Honestly, though, I think it is just a bunch of people with some sticks up their butts hating on C and C++.

Bad code is consistently written in every language — and you can’t honestly tell me that you can write an OS or hardware driver in the alternative “safe” languages, at least without some bloat.
@seeplus
Thanks for you post, great to see some fight back for the BS that politicians often spout :+D

Towards the end of the appendix, Herb makes reference to cppfront https://github.com/hsutter/cppfront/

I think this will be awesome if it eventuates, because it will fix a lot of the problems C++ has with safety, and it will make it easier to use. If all the things mentioned in Herb's paper and cppfront are implemented, that will be excellent IMO.
theregister wrote:
The answer, Bergstrom said, was 85 percent.

"That is a massive number," he said. "I could not get 85 percent of this room to agree that we like M&M's.


Excellent !!
Yes, but those 85% merely *believe* that the code is correct. Bad wording or faith-based programming.
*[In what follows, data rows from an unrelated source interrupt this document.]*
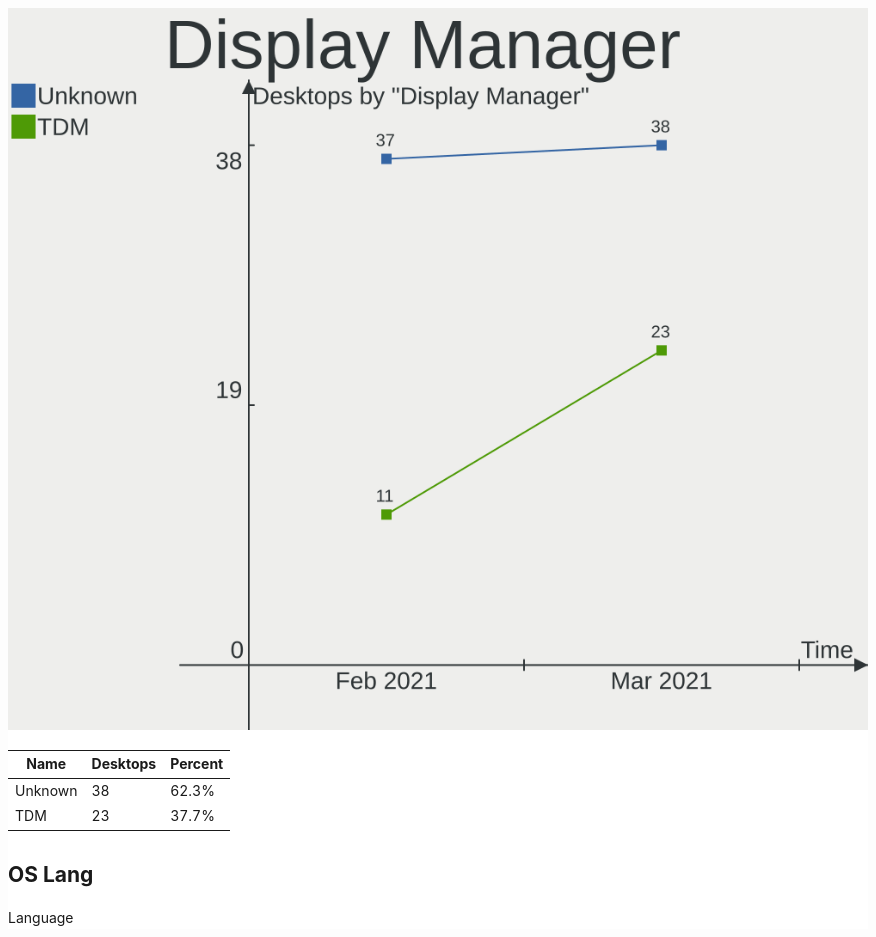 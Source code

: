 ![Display Manager](./images/line_chart/os_display_manager.svg)

| Name    | Desktops | Percent |
|---------|----------|---------|
| Unknown | 38       | 62.3%   |
| TDM     | 23       | 37.7%   |

OS Lang
-------

Language
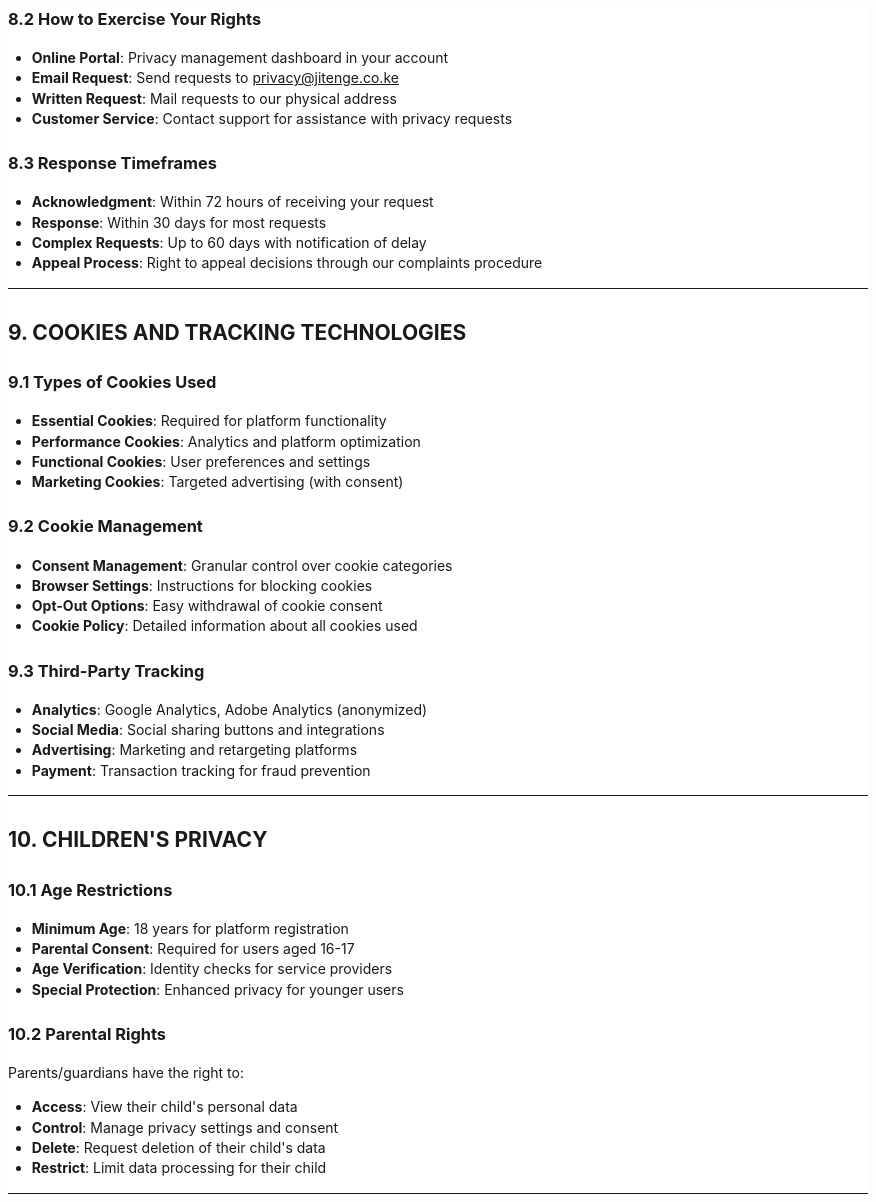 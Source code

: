 ### 8.2 How to Exercise Your Rights
- **Online Portal**: Privacy management dashboard in your account
- **Email Request**: Send requests to privacy@jitenge.co.ke
- **Written Request**: Mail requests to our physical address
- **Customer Service**: Contact support for assistance with privacy requests

### 8.3 Response Timeframes
- **Acknowledgment**: Within 72 hours of receiving your request
- **Response**: Within 30 days for most requests
- **Complex Requests**: Up to 60 days with notification of delay
- **Appeal Process**: Right to appeal decisions through our complaints procedure

---

## 9. COOKIES AND TRACKING TECHNOLOGIES

### 9.1 Types of Cookies Used
- **Essential Cookies**: Required for platform functionality
- **Performance Cookies**: Analytics and platform optimization
- **Functional Cookies**: User preferences and settings
- **Marketing Cookies**: Targeted advertising (with consent)

### 9.2 Cookie Management
- **Consent Management**: Granular control over cookie categories
- **Browser Settings**: Instructions for blocking cookies
- **Opt-Out Options**: Easy withdrawal of cookie consent
- **Cookie Policy**: Detailed information about all cookies used

### 9.3 Third-Party Tracking
- **Analytics**: Google Analytics, Adobe Analytics (anonymized)
- **Social Media**: Social sharing buttons and integrations
- **Advertising**: Marketing and retargeting platforms
- **Payment**: Transaction tracking for fraud prevention

---

## 10. CHILDREN'S PRIVACY

### 10.1 Age Restrictions
- **Minimum Age**: 18 years for platform registration
- **Parental Consent**: Required for users aged 16-17
- **Age Verification**: Identity checks for service providers
- **Special Protection**: Enhanced privacy for younger users

### 10.2 Parental Rights
Parents/guardians have the right to:
- **Access**: View their child's personal data
- **Control**: Manage privacy settings and consent
- **Delete**: Request deletion of their child's data
- **Restrict**: Limit data processing for their child

---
I have not seen rust-code yet (AFAIK), so I would trust 0% of it to be correct?
@keskiverto

I posted because of the comedy of not agreeing about the M&M's :+)

However I agree, it's anecdotal evidence. But I am guessing there must something that gives them that confidence, albeit if it perceived.

An experienced C++ code can look at code and be able to say: "That is robust code.". Is there something in Rust which makes it easier to come to that conclusion?